Michael Hicks didn't set out to invent a challenging toy.
Laid off from his job as an industrial electronics technician, he was supposed to be installing the new dryer at his home in South Carolina. But the dryer hose didn't fit. It had been sitting in the corner on top of his golf bag for a couple of days when Hicks spied it and had an odd thought: "I wonder if I can get a golf ball to loop in and out of this tube?"
Four hours later he was still playing with it, convinced that he had his hands on the next hot toy. Others weren't so sure. When he excitedly showed his creation to his grandmother, she said, "You've lost your mind!" And his friends predicted that "nobody is going to buy this."
Wrong.
Hicks has sold about 80,000 Accuthrows (the name he gave his toy) and soon they will be available in Europe. The toy, which sells for $9.95, has even appeared on national television shows.
"It's addictive," said Paul McCall, a fan whose skill has earned him the nickname Accuthrow Man.
McCall, an artist who met Hicks through a mutual friend a year and a half ago, can do 20 tricks with Accuthrow, although he does not hold the world record (377 continuous loops, according to accuthrow.com).
Hicks, 33, said he never doubted his toy would create a buzz: "It's wholesome and simple. People are saying, 'That's the next big thing. That's the next Hula Hoop.'"
Tap into the power
The winning idea just popped into Nathan Tung's head.
He had seen a magazine ad announcing a contest for kid inventors. He was 10 at the time and eager to invent something.
But for a long while, he didn't know what. The night before the contest deadline, he sat down at his kitchen table with a pencil and paper. Suddenly he had his idea: "Power Gloves" to wear while hiking or jogging. The gloves he drew had a light-up compass that doubled as a magnifying glass, an alarm clock/stopwatch and a message recorder.
The next day Nathan's mom mailed his drawing to the Wild Planet toy company, which hosts the annual inventor contest. Several months later Nathan was notified that he had won and that his idea, renamed Explorer's Gloves, would be made into a real toy!
"I didn't know what to say," he recalled in a phone interview from his home in Southern California. "It was too amazing."
This September you will be able to get your hands into a pair of Explorer's Gloves. They will have tweezers for picking up bugs, and lights to see things in the dark. But to keep the price under $20, they won't have a message recorder or stopwatch.
Nathan, now 11 and finishing fifth grade, is cool with the changes. He's already thinking of his next big invention.
Collaboration pays off
Like most working moms, Rose Anderson wanted to spend more time with her preteen kids. But when she got home from work, they were busy playing video games or doing other things.
She tried to get them to play board games as a family, but they said the games were old-fashioned and boring.

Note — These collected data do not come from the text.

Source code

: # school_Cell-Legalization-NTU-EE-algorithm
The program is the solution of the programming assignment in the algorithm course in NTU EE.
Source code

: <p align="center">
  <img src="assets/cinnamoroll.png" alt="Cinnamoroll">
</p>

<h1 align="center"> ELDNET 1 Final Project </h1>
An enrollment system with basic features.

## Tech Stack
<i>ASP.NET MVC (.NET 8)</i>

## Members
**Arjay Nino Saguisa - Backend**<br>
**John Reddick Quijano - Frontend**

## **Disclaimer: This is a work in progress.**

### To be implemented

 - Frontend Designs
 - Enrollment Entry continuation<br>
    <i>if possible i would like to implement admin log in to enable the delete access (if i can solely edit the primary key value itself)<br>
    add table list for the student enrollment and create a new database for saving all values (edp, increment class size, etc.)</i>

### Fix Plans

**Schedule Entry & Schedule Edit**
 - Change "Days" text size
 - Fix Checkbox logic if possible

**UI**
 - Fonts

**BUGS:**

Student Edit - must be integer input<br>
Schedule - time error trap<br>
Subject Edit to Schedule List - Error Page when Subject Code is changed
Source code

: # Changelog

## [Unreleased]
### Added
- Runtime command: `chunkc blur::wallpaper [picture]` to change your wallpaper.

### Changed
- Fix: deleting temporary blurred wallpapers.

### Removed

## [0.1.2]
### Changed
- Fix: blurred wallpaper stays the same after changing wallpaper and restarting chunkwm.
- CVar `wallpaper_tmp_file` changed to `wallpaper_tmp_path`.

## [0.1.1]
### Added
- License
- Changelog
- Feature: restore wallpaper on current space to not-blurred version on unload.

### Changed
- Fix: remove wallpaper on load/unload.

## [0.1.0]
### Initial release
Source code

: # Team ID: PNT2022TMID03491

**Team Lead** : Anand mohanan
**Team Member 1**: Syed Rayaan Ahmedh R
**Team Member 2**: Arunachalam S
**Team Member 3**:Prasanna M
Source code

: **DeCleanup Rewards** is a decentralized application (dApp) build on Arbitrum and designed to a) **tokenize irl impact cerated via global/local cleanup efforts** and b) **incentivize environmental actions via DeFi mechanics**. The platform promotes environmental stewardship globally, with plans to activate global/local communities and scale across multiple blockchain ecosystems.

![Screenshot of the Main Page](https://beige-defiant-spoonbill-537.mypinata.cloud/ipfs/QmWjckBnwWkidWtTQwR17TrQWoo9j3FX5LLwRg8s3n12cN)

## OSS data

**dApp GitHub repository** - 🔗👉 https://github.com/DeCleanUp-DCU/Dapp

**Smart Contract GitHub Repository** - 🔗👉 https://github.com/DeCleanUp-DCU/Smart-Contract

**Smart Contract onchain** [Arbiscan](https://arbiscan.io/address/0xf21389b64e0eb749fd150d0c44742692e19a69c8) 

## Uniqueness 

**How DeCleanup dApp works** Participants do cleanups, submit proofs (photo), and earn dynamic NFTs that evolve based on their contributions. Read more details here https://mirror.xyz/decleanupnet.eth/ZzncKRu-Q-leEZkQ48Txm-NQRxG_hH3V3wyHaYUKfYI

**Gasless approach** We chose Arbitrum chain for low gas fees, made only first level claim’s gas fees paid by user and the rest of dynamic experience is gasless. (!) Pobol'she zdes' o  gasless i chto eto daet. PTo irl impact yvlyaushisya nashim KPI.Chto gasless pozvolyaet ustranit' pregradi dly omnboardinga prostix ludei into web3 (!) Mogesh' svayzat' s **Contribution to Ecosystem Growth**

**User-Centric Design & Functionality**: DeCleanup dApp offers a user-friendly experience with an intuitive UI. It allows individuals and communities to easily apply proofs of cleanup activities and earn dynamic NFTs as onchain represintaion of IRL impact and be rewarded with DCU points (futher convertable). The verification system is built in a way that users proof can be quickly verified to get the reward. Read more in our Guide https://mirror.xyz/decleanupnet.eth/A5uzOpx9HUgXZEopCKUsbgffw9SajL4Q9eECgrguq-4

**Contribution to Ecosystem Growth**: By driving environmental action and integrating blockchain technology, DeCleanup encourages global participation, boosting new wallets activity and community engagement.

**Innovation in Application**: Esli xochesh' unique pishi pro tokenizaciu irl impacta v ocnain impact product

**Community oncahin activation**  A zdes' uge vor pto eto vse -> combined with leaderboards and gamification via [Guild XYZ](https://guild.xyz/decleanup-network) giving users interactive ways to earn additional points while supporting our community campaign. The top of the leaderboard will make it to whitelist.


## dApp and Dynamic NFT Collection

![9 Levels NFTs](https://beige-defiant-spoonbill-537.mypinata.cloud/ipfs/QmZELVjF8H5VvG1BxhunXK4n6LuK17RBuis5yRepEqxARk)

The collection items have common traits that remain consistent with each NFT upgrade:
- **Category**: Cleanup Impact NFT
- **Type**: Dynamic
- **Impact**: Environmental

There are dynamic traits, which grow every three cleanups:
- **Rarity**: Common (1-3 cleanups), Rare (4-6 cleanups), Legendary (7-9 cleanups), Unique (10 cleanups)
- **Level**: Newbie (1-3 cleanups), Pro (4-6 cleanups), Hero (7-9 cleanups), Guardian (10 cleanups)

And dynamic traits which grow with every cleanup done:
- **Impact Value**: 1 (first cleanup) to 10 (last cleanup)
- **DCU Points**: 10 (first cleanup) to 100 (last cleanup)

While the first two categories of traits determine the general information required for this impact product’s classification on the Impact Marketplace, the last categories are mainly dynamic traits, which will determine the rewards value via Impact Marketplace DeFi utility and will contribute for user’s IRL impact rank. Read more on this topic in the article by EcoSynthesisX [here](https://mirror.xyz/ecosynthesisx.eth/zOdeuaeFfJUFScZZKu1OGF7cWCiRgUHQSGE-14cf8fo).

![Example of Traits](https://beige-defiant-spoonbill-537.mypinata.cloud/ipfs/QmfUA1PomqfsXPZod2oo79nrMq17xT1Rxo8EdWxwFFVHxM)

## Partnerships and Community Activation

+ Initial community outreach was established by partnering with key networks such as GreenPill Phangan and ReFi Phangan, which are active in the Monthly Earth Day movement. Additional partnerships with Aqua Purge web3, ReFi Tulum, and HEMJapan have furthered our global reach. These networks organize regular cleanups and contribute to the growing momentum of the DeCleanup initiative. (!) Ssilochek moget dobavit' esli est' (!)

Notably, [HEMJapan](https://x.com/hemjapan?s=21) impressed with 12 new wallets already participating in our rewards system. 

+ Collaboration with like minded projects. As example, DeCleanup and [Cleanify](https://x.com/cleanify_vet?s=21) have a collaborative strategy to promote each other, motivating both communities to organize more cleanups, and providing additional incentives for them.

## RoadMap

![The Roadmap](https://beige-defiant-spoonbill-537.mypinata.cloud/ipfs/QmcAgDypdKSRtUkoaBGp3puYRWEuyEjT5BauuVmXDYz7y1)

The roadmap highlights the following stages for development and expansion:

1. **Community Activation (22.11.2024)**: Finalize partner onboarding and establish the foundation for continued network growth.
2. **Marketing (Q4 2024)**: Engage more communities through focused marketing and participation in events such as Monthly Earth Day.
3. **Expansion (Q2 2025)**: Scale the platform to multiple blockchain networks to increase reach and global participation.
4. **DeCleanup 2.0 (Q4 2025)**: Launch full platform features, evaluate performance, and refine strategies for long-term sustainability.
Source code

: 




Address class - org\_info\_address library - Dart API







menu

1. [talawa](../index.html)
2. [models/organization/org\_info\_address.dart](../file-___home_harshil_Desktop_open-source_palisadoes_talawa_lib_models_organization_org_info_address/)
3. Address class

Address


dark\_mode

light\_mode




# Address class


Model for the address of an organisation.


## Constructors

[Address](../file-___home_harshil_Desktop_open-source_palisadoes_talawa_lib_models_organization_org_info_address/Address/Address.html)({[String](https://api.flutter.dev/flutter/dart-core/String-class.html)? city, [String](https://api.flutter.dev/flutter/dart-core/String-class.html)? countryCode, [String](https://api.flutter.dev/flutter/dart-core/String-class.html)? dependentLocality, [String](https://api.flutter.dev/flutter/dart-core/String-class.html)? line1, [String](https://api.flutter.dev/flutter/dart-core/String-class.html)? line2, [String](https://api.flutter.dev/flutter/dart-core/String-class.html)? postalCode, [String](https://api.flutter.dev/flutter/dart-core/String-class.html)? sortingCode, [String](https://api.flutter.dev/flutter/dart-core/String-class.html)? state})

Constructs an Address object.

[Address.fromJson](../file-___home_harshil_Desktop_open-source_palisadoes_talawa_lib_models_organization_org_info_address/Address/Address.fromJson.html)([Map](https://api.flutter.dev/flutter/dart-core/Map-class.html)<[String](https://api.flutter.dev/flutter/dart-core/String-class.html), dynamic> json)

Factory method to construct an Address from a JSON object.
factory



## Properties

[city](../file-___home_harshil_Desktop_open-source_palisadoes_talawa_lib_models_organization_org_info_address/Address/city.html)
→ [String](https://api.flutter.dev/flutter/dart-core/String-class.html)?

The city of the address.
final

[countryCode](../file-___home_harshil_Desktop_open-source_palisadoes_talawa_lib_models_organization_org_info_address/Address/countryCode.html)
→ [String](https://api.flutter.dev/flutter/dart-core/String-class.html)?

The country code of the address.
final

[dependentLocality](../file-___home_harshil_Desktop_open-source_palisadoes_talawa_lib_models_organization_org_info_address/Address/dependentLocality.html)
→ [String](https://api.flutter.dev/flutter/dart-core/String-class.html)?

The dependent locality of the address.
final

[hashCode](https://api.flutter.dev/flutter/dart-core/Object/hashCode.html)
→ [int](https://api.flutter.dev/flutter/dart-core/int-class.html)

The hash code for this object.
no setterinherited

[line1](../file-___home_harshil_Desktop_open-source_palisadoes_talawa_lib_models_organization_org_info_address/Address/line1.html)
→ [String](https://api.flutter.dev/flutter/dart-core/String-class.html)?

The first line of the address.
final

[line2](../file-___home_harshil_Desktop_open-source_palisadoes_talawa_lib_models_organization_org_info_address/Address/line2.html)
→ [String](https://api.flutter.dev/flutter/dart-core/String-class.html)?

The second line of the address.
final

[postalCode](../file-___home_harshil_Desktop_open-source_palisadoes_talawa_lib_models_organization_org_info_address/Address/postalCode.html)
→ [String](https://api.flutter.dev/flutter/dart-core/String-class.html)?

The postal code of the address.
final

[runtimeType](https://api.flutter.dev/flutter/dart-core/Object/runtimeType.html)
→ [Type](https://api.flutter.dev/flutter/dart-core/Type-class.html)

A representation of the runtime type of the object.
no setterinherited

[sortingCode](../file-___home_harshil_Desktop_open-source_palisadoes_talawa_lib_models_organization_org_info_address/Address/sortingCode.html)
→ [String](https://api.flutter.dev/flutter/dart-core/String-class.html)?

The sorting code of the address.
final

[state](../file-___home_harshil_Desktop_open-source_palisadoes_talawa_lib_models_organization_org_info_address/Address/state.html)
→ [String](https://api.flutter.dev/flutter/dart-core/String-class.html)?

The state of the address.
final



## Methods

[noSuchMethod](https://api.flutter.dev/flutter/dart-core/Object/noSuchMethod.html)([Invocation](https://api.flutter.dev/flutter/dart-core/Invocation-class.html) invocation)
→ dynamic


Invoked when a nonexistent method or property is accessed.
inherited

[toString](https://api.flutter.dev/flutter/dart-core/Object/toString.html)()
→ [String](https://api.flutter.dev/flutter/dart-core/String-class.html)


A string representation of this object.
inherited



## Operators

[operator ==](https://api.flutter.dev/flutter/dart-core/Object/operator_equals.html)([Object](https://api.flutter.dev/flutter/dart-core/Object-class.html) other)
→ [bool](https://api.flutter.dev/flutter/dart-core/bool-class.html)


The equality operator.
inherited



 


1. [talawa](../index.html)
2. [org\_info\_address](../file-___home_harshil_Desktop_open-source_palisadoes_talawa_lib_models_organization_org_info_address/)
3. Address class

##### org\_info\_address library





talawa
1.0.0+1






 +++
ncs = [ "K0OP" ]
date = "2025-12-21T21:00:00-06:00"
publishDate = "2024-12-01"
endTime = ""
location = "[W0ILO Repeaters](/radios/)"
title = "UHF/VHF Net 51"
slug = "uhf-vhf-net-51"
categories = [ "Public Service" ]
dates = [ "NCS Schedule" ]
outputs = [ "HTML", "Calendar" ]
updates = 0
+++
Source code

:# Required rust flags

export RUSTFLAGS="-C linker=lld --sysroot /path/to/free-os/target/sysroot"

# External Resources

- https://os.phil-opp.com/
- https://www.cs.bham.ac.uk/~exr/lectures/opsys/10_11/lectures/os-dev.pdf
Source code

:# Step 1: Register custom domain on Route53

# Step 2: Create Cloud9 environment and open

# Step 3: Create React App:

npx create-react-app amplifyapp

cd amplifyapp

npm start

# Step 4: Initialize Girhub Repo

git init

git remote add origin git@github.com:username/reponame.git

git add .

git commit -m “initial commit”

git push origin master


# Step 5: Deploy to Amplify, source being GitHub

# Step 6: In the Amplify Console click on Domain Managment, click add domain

So Anderson, 44, decided to invent her own game: something exciting that older kids (10 and up) would want to play again and again, something educational as well as fun and something that girls and boys would both like.
She called it Geist (the German word for ghost, spirit, mind or wit). Geist takes place in a cemetery haunted by 13 ghosts who have escaped from the underworld. The players are hunters who must capture the ghosts and save the town. To do that, the hunters must plot their moves carefully, watching out for pranks by the geists that could upset their strategy.
Anderson, who lives in Vienna, Va., spent two years developing Geist. Her two kids -- Max, now 14, and India, 11 -- and stepdaughter Taylor, 12, helped work out the kinks and advised her on what was awesome.
"I wanted a game that you buy once and play for the rest of your life -- a classic," she said. Geist sells for about $44.
Later this year look for Geist Junior, designed for kids under 10.